(Dataset items)
====
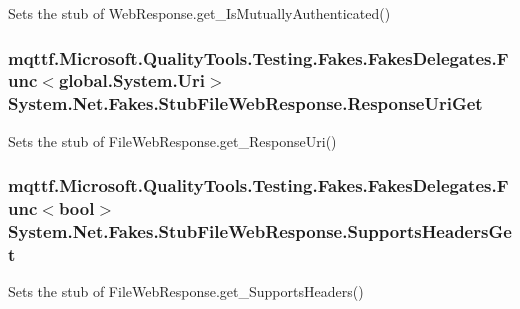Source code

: Sets the stub of Web\-Response.\-get\-\_\-\-Is\-Mutually\-Authenticated()

\hypertarget{class_system_1_1_net_1_1_fakes_1_1_stub_file_web_response_ab6b57438f07e3b478e294f1c105b4cb7}{
\subsubsection[{Response\-Uri\-Get}]{\setlength{\rightskip}{0pt plus 5cm}mqttf.\-Microsoft.\-Quality\-Tools.\-Testing.\-Fakes.\-Fakes\-Delegates.\-Func$<$global.\-System.\-Uri$>$ System.\-Net.\-Fakes.\-Stub\-File\-Web\-Response.\-Response\-Uri\-Get}}\label{class_system_1_1_net_1_1_fakes_1_1_stub_file_web_response_ab6b57438f07e3b478e294f1c105b4cb7}


Sets the stub of File\-Web\-Response.\-get\-\_\-\-Response\-Uri()

\hypertarget{class_system_1_1_net_1_1_fakes_1_1_stub_file_web_response_a5d319bf6a8c6808b2e3b1f0999168a7d}{
\subsubsection[{Supports\-Headers\-Get}]{\setlength{\rightskip}{0pt plus 5cm}mqttf.\-Microsoft.\-Quality\-Tools.\-Testing.\-Fakes.\-Fakes\-Delegates.\-Func$<$bool$>$ System.\-Net.\-Fakes.\-Stub\-File\-Web\-Response.\-Supports\-Headers\-Get}}\label{class_system_1_1_net_1_1_fakes_1_1_stub_file_web_response_a5d319bf6a8c6808b2e3b1f0999168a7d}


Sets the stub of File\-Web\-Response.\-get\-\_\-\-Supports\-Headers()



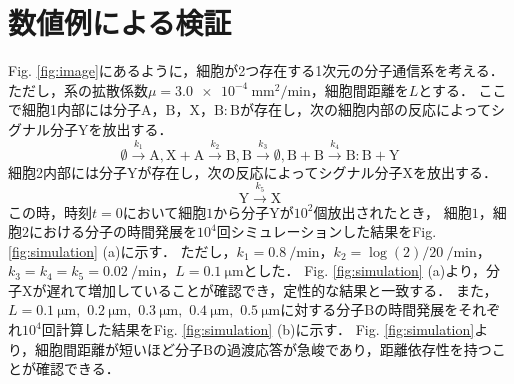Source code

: \documentclass[twocolumn]{jarticle}
\begin{document}
\section{数値例による検証}
Fig. \ref{fig:image}にあるように，細胞が2つ存在する1次元の分子通信系を考える．ただし，系の拡散係数$\mu=$$\SI{3.0e-4}{\milli\meter\squared\per\minute}$，細胞間距離を$L$とする．
ここで細胞1内部には分子$\mathrm{A}$，$\mathrm{B}$，$\mathrm{X}$，$\mathrm{B:B}$が存在し，次の細胞内部の反応によってシグナル分子$\mathrm{Y}$を放出する．
\begin{equation}
    \emptyset \xrightarrow{k_1} \mathrm{A},\mathrm{X}+\mathrm{A} \xrightarrow{k_2} \mathrm{B}, \mathrm{B} \xrightarrow{k_3} \emptyset, \mathrm{B}+\mathrm{B}\xrightarrow{k_4} \mathrm{B:B} +\mathrm{Y}
\end{equation}
細胞2内部には分子$\mathrm{Y}$が存在し，次の反応によってシグナル分子$\mathrm{X}$を放出する．
\begin{equation}
    \mathrm{Y} \xrightarrow{k_5} \mathrm{X}
\end{equation}
この時，時刻$t=0$において細胞$1$から分子$\mathrm{Y}$が$10^2$個放出されたとき，
細胞$1$，細胞$2$における分子の時間発展を$10^4$回シミュレーションした結果をFig. \ref{fig:simulation} (a)に示す．
ただし，$k_1 = \SI{0.8}{\per\minute}$，$k_2 = \log(2)/20\ \si{\per\minute}$，$k_3=k_4=k_5=\SI{0.02}{\per\minute}$，$L=\SI{0.1}{\micro\meter}$とした．
Fig. \ref{fig:simulation} (a)より，分子$\mathrm{X}$が遅れて増加していることが確認でき，定性的な結果と一致する．
また，$L=\SI{0.1}{\um},$ $\SI{0.2}{\um},$ $\SI{0.3}{\um},$ $\SI{0.4}{\um},$ $\SI{0.5}{\um}$に対する分子$\mathrm{B}$の時間発展をそれぞれ$10^4$回計算した結果をFig. \ref{fig:simulation} (b)に示す．
Fig. \ref{fig:simulation}より，細胞間距離が短いほど分子$\mathrm{B}$の過渡応答が急峻であり，距離依存性を持つことが確認できる．
\end{document}
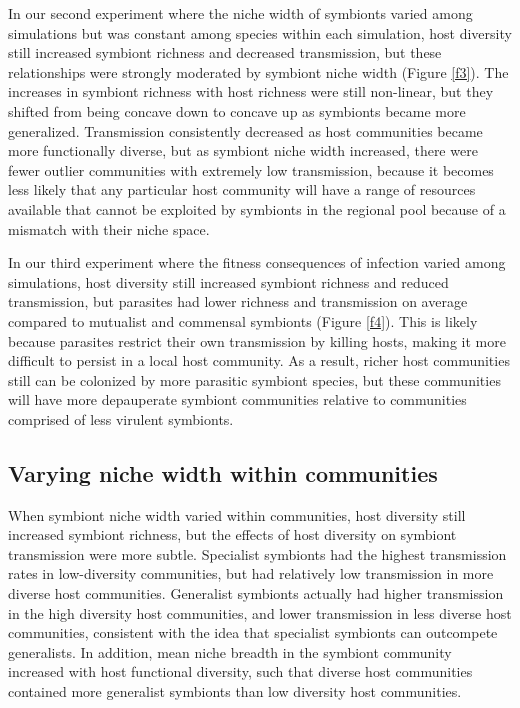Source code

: \documentclass[12pt]{article}
\begin{document}
In our second experiment where the niche width of symbionts varied among simulations but was constant among species within each simulation, host diversity still increased symbiont richness and decreased transmission, but these relationships were strongly moderated by symbiont niche width (Figure \ref{f3}). 
The increases in symbiont richness with host richness were still non-linear, but they shifted from being concave down to concave up as symbionts became more generalized. 
Transmission consistently decreased as host communities became more functionally diverse, but as symbiont niche width increased, there were fewer outlier communities with extremely low transmission, because it becomes less likely that any particular host community will have a range of resources available that cannot be exploited by symbionts in the regional pool because of a mismatch with their niche space.

In our third experiment where the fitness consequences of infection varied among simulations, host diversity still increased symbiont richness and reduced transmission, but parasites had lower richness and transmission on average compared to mutualist and commensal symbionts (Figure \ref{f4}). 
This is likely because parasites restrict their own transmission by killing hosts, making it more difficult to persist in a local host community. 
As a result, richer host communities still can be colonized by more parasitic symbiont species, but these communities will have more depauperate symbiont communities relative to communities comprised of less virulent symbionts. 

\subsection*{Varying niche width within communities}

When symbiont niche width varied within communities, host diversity still increased symbiont richness, but the effects of host diversity on symbiont transmission were more subtle. 
Specialist symbionts had the highest transmission rates in low-diversity communities, but had relatively low transmission in more diverse host communities. 
Generalist symbionts actually had higher transmission in the high diversity host communities, and lower transmission in less diverse host communities, consistent with the idea that specialist symbionts can outcompete generalists. 
In addition, mean niche breadth in the symbiont community increased with host functional diversity, such that diverse host communities contained more generalist symbionts than low diversity host communities. 
\end{document}

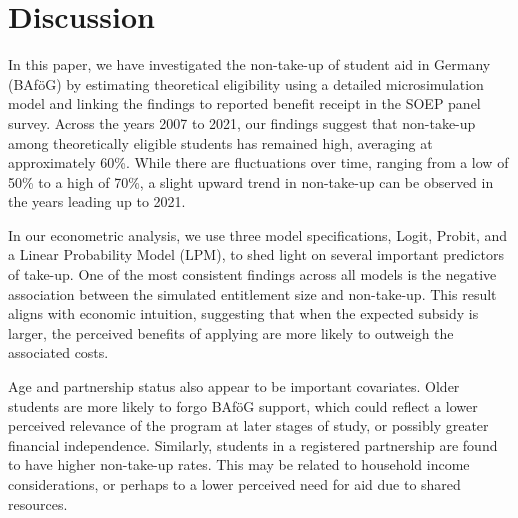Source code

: \section{Discussion}

In this paper, we have investigated the non-take-up of student aid in Germany (BAföG) by estimating theoretical eligibility using a detailed microsimulation model and linking the findings to reported benefit receipt in the SOEP panel survey. Across the years 2007 to 2021, our findings suggest that non-take-up among theoretically eligible students has remained high, averaging at approximately 60\%. While there are fluctuations over time, ranging from a low of 50\% to a high of 70\%, a slight upward trend in non-take-up can be observed in the years leading up to 2021.


In our econometric analysis, we use three model specifications, Logit, Probit, and a Linear Probability Model (LPM), to shed light on several important predictors of take-up. One of the most consistent findings across all models is the negative association between the simulated entitlement size and non-take-up. This result aligns with economic intuition, suggesting that when the expected subsidy is larger, the perceived benefits of applying are more likely to outweigh the associated costs.

Age and partnership status also appear to be important covariates. Older students are more likely to forgo BAföG support, which could reflect a lower perceived relevance of the program at later stages of study, or possibly greater financial independence. Similarly, students in a registered partnership are found to have higher non-take-up rates. This may be related to household income considerations, or perhaps to a lower perceived need for aid due to shared resources.


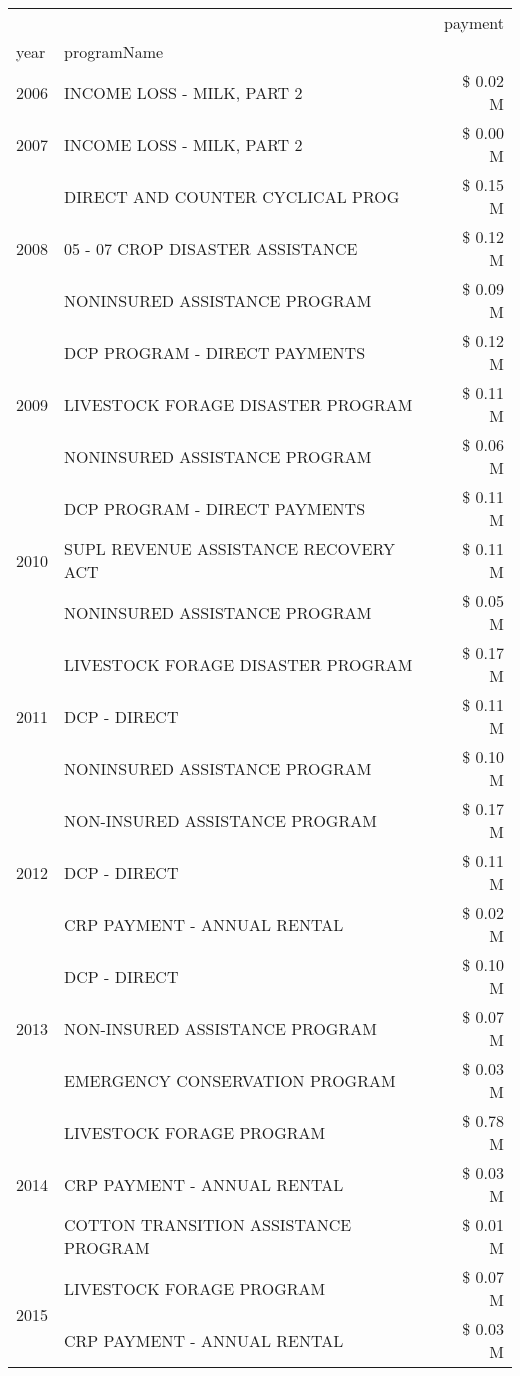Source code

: \begin{tabular}{llr}
\toprule
 &  & payment \\
year & programName &  \\
\midrule
2006 & INCOME LOSS - MILK, PART 2 & \$ 0.02 M \\
\cline{1-3}
2007 & INCOME LOSS - MILK, PART 2 & \$ 0.00 M \\
\cline{1-3}
\multirow[t]{3}{*}{2008} & DIRECT AND COUNTER CYCLICAL PROG & \$ 0.15 M \\
 & 05 - 07 CROP DISASTER ASSISTANCE & \$ 0.12 M \\
 & NONINSURED ASSISTANCE PROGRAM & \$ 0.09 M \\
\cline{1-3}
\multirow[t]{3}{*}{2009} & DCP PROGRAM - DIRECT PAYMENTS & \$ 0.12 M \\
 & LIVESTOCK FORAGE DISASTER  PROGRAM & \$ 0.11 M \\
 & NONINSURED ASSISTANCE PROGRAM & \$ 0.06 M \\
\cline{1-3}
\multirow[t]{3}{*}{2010} & DCP PROGRAM - DIRECT PAYMENTS & \$ 0.11 M \\
 & SUPL REVENUE ASSISTANCE RECOVERY ACT & \$ 0.11 M \\
 & NONINSURED ASSISTANCE PROGRAM & \$ 0.05 M \\
\cline{1-3}
\multirow[t]{3}{*}{2011} & LIVESTOCK FORAGE DISASTER PROGRAM & \$ 0.17 M \\
 & DCP - DIRECT & \$ 0.11 M \\
 & NONINSURED ASSISTANCE PROGRAM & \$ 0.10 M \\
\cline{1-3}
\multirow[t]{3}{*}{2012} & NON-INSURED ASSISTANCE PROGRAM & \$ 0.17 M \\
 & DCP - DIRECT & \$ 0.11 M \\
 & CRP PAYMENT - ANNUAL RENTAL & \$ 0.02 M \\
\cline{1-3}
\multirow[t]{3}{*}{2013} & DCP - DIRECT & \$ 0.10 M \\
 & NON-INSURED ASSISTANCE PROGRAM & \$ 0.07 M \\
 & EMERGENCY CONSERVATION PROGRAM & \$ 0.03 M \\
\cline{1-3}
\multirow[t]{3}{*}{2014} & LIVESTOCK FORAGE PROGRAM & \$ 0.78 M \\
 & CRP PAYMENT - ANNUAL RENTAL & \$ 0.03 M \\
 & COTTON TRANSITION ASSISTANCE PROGRAM & \$ 0.01 M \\
\cline{1-3}
\multirow[t]{3}{*}{2015} & LIVESTOCK FORAGE PROGRAM & \$ 0.07 M \\
 & CRP PAYMENT - ANNUAL RENTAL & \$ 0.03 M \\

\end{tabular}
====
● **Task to carry out**:
Read through the entries and copy every line that includes "Sets".

● **Answer section**:
: Sets the stub of Web\-Response.\-get\-\_\-\-Is\-Mutually\-Authenticated()
Sets the stub of File\-Web\-Response.\-get\-\_\-\-Response\-Uri()
Sets the stub of File\-Web\-Response.\-get\-\_\-\-Supports\-Headers()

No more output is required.